Jeremy began his career in IT in 2002 and has held several positions in not-for-profit and public and private life sciences environments supporting hundreds of users around the world. This experience was essential for Jeremy as he successfully lead several large, complex infrastructure migrations including the 2016 Robarts Clinical Trials head office and datacenter relocation. Jeremy is passionate about user-centric IT and Information Security and holds Certified Information Systems Security Professional (CISSP) and IT Service Management (ITIL) certifications. A graduate of the University of Western Ontario, Jeremy is a strong communicator who believes the key to effective IT is putting people first.
Christine Mueller-Rosenau, Director Clinical Study Management has over 20 years’ experience monitoring and managing global, full service clinical studies in a CRO environment.

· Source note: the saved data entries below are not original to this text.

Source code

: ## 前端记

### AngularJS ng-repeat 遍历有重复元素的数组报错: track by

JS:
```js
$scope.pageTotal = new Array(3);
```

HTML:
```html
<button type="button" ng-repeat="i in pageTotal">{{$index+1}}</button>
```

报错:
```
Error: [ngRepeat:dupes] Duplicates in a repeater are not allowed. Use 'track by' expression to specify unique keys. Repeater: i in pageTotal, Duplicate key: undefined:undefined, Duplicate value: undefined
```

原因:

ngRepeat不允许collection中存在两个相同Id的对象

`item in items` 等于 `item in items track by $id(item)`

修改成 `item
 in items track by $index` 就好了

Christine started her career in clinical research in 1995 as a CRA monitoring sites in Germany, Belgium and the UK. She became a Project Manager in 2000 and has worked as a Project Director since 2006. Christine joined Robarts in April 2013. Over the last 16 years she has managed studies in a variety of disease indications (with a strong focus on IBD) in Western, Central and Eastern Europe, North and South America, Asia and Africa. In her role as a Director Clinical Study Management Christine provides leadership and oversight to support Robarts full service studies. As a member of the senior leadership team she takes part in the development and implementation of organizational strategies and initiatives that ensure superior customer service.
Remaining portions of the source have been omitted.